Abstract
Automated neural circuit reconstruction through electron microscopy (EM) images is a challenging problem. In this paper, we present a novel method that exploits multi-scale contextual information together with Radon-like features (RLF) to learn a series of discrimi-native models. The main idea is to build a framework which is capable of extracting information about cell membranes from a large contextual area of an EM image in a computationally efficient way. Toward this goal, we extract RLF that can be computed efficiently from the input image and generate a scale-space representation of the context images that are obtained at the output of each discriminative model in the series. Compared to a single-scale model, the use of a multi-scale representation of the context image gives the subsequent classifiers access to a larger contextual area in an effective way. Our strategy is general and independent of the classifier and has the potential to be used in any context based framework. We demonstrate that our method outperforms the state-of-the-art algorithms in detection of neuron membranes in EM images.
Keywords: Machine learning, Membrane detection, Neural circuit reconstruction, Multi-scale context, Radon-like features (RLF)
1 Introduction
Electron microscopy (EM) is an imaging technique that can generate nanoscale images that contain enough details for reconstruction of the connectome, i.e., the wiring diagram of neural processes in the mammalian nervous system [4, 11]. Because of the large number and size of images, their manual analysis is infeasible and in some cases may take more than a decade [3]. Hence, automated image analysis is required. However, fully automatic reconstruction of the connectome is challenging because of the complex intracellular structures, noisy texture, and the large variation in the physical topologies of cells [5]. Therefore, a successful automated method must overcome these issues in order to reconstruct the neural circuit with high accuracy.
Many supervised and unsupervised techniques have been proposed to solve the connectome reconstruction problem. Macke et al. [9] proposed a contour propagation model that minimizes an energy function to find the cell membranes. However, this active contour model can get stuck in local minima due to the complex intracellular structures and may find false boundaries [10]. Vu and Manjunath [12] proposed a graph-cut framework that minimizes an energy defined over the image intensity and the intensity gradient field. But, the graph-cut method might be misled by the complex intracellular structure of the EM images and requires the user to correct segmentation errors. Kumar et al. [7] introduced a set of so-called Radon-like features (RLF), which take into account both texture and geometric information and overcome the problem of complex intracellular structures but only achieve modest accuracy levels due to the lack of a supervised classification scheme.
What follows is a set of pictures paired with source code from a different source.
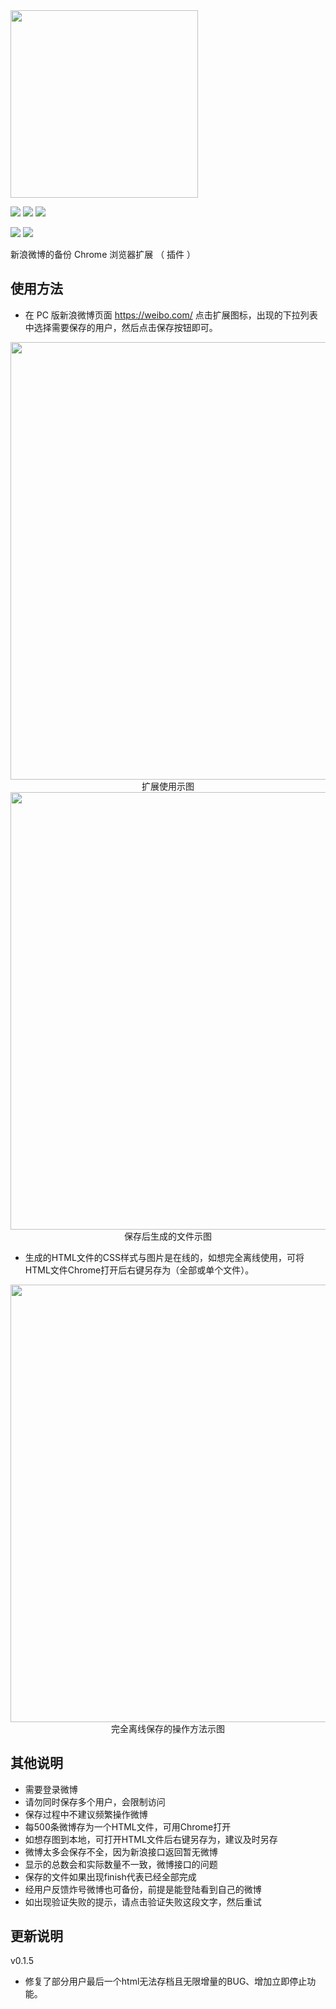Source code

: <img src="https://blog.liuguofeng.com/wp-content/uploads/2020/02/snipaste_20200214_155227.png" width="300">

[![](https://img.shields.io/chrome-web-store/v/pojodomdlpobompicdllljgiomnfpmho.svg?logo=Google%20Chrome&logoColor=white&color=blue&style=flat-square)](https://chrome.google.com/webstore/detail/pojodomdlpobompicdllljgiomnfpmho)
[![](https://img.shields.io/chrome-web-store/stars/pojodomdlpobompicdllljgiomnfpmho.svg?logo=Google%20Chrome&logoColor=white&color=blue&style=flat-square)](https://chrome.google.com/webstore/detail/pojodomdlpobompicdllljgiomnfpmho)
[![](https://img.shields.io/chrome-web-store/users/pojodomdlpobompicdllljgiomnfpmho.svg?logo=Google%20Chrome&logoColor=white&color=blue&style=flat-square)](https://chrome.google.com/webstore/detail/pojodomdlpobompicdllljgiomnfpmho)

[![](https://img.shields.io/github/followers/misswell.svg?label=Follow&style=social)](https://github.com/misswell)
[![](https://img.shields.io/badge/Follow%20@刘国峰--brightgreen.svg?logo=Sina%20Weibo&style=social)](https://weibo.com/imfon)

新浪微博的备份 Chrome 浏览器扩展 （ 插件 ）

## 使用方法
- 在 PC 版新浪微博页面 https://weibo.com/ 点击扩展图标，出现的下拉列表中选择需要保存的用户，然后点击保存按钮即可。

<img src="http://blog.liuguofeng.com/wp-content/uploads/2020/02/snipaste_20200215_115052.png" width="700">
<center>扩展使用示图</center>

<img src="https://blog.liuguofeng.com/wp-content/uploads/2020/02/snipaste_20200219_173457.png" width="700">
<center>保存后生成的文件示图</center>

- 生成的HTML文件的CSS样式与图片是在线的，如想完全离线使用，可将HTML文件Chrome打开后右键另存为（全部或单个文件）。

<img src="https://blog.liuguofeng.com/wp-content/uploads/2020/02/Snipaste_2020-02-24_12-55-50.png" width="700">
<center>完全离线保存的操作方法示图</center>

## 其他说明
- 需要登录微博
- 请勿同时保存多个用户，会限制访问
- 保存过程中不建议频繁操作微博
- 每500条微博存为一个HTML文件，可用Chrome打开
- 如想存图到本地，可打开HTML文件后右键另存为，建议及时另存
- 微博太多会保存不全，因为新浪接口返回暂无微博
- 显示的总数会和实际数量不一致，微博接口的问题
- 保存的文件如果出现finish代表已经全部完成
- 经用户反馈炸号微博也可备份，前提是能登陆看到自己的微博
- 如出现验证失败的提示，请点击验证失败这段文字，然后重试

## 更新说明
v0.1.5
- 修复了部分用户最后一个html无法存档且无限增量的BUG、增加立即停止功能。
Supervised methods that use contextual information [2] have been proven successful to solve the reconstruction problem. Jain et al. [5] proposed a convolutional neural network for restoring membranes in EM images. Convolutional networks take advantage of context information from increasingly large regions as one progresses through the layers. To capture context from a large region, however, convolutional networks need many hidden layers, adding significant complexity to training. Jurrus et al. [6] proposed a framework to detect neuron membranes that integrates information from the original image together with contextual information by learning a series of artificial neural networks (ANN). This makes the network much easier to train because the classifiers in the series are trained one at a time and in sequential order.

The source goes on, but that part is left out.